Many of us know what it’s like to have a mouthful of angry words you’d like to let fly, but few of us bite back those words quite as harshly as Sophie Hegel, poor Arizonian turned (almost) sophisticated New York City lawyer.
Sophie’s words lodge so firmly in her throat that she has trouble swallowing and loses weight at a rapid rate, causing many of her friends to urge her to get help for anorexia. Eventually the dam excludes spoken words, and, horrifyingly, air to breathe; every social and professional encounter becomes a struggle for poise in the face of discomfort.
Perhaps her problem lies with her relationship with her father. A producer of pornographic movies, John left his wife and daughters in their dusty Arizona town to live in L.A. and date the actresses who star in his x-rated films. Or maybe Sophie’s issues are to do with her fiancé, who works in a high-powered law office and makes quietly disparaging remarks about Sophie’s meager paycheck.
Sophie does sense that her problems are with the men in her life, since she refers to the blockage in her throat as a “he.” In fact, she gives it a name: FB, short for Fist Ball. It ultimately takes a tragedy for Sophie to release some of her pent-up words of anger, to stand up for herself, to free herself from the opinions of others.
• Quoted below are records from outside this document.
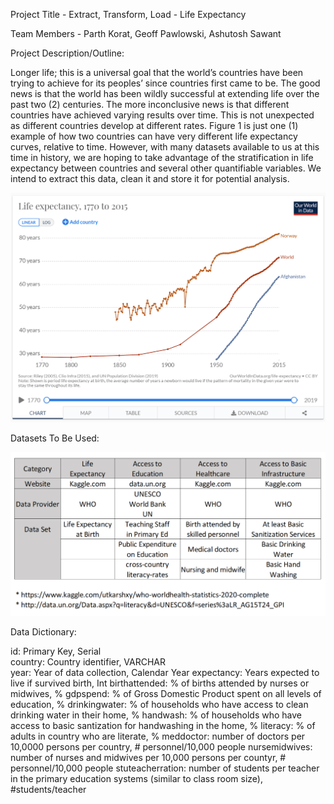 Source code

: Project Title - Extract, Transform, Load - Life Expectancy 

Team Members - Parth Korat, Geoff Pawlowski, Ashutosh Sawant

Project Description/Outline:

Longer life; this is a universal goal that the world’s countries have been trying to achieve for its peoples’ since countries first came to be.  The good news is that the world has been wildly successful at extending life over the past two (2) centuries.  The more inconclusive news is that different countries have achieved varying results over time.  This is not unexpected as different countries develop at different rates.  Figure 1 is just one (1) example of how two countries can have very different life expectancy curves, relative to time.  However, with many datasets available to us at this time in history, we are hoping to take advantage of the stratification in life expectancy between countries and several other quantifiable variables.  We intend to extract this data, clean it and store it for potential analysis.  




![Life Expectancy](Images/LE.png)




Datasets To Be Used:  





![Datasets](Images/Datasources.PNG)

Data Dictionary:

id: Primary Key, Serial <br/>
country: Country identifier, VARCHAR <br/>
year: Year of data collection, Calendar Year 
expectancy: Years expected to live if survived birth, Int
birthattended: % of births attended by nurses or midwives, %
gdpspend: % of Gross Domestic Product spent on all levels of education, %
drinkingwater: % of households who have access to clean drinking water in their home, %
handwash: % of households who have access to basic santization for handwashing in the home, %
literacy: % of adults in country who are literate, %
meddoctor: number of doctors per 10,0000 persons per country, # personnel/10,000 people
nursemidwives: number of nurses and midwives per 10,000 persons per countyr, # personnel/10,000 people
stuteacherration: number of students per teacher in the primary education systems (similar to class room size), #students/teacher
Tonya Plank, author of the popular blog Swan Lake Samba Girl, is an exuberant writer who injects so much gusto into her characters that occasionally they teeter on the edge of caricature without quite tipping over. For example, Sophie overreacts to a shopping question at her own engagement party: “‘I mean, Heaven forbid I don’t know who designed my shoes!’ I screamed. But when I saw her receding smile, her chin pointed down, shoulders hunched over, hair shielding nipples, I felt horrible.” Plank keeps them from crossing that line of ridiculous, and as a result Sophie and her friends are believable, complex, and highly entertaining.
Swallow is peppered with discussions on advanced theories of aesthetics that, surprisingly, never detract from the up-tempo story. Plank has a knack for combining philosophical opinions, hard-luck family stories, discount shopping triumphs, and gently slapstick humor into a book that makes readers laugh, think, and swallow hard in sympathy.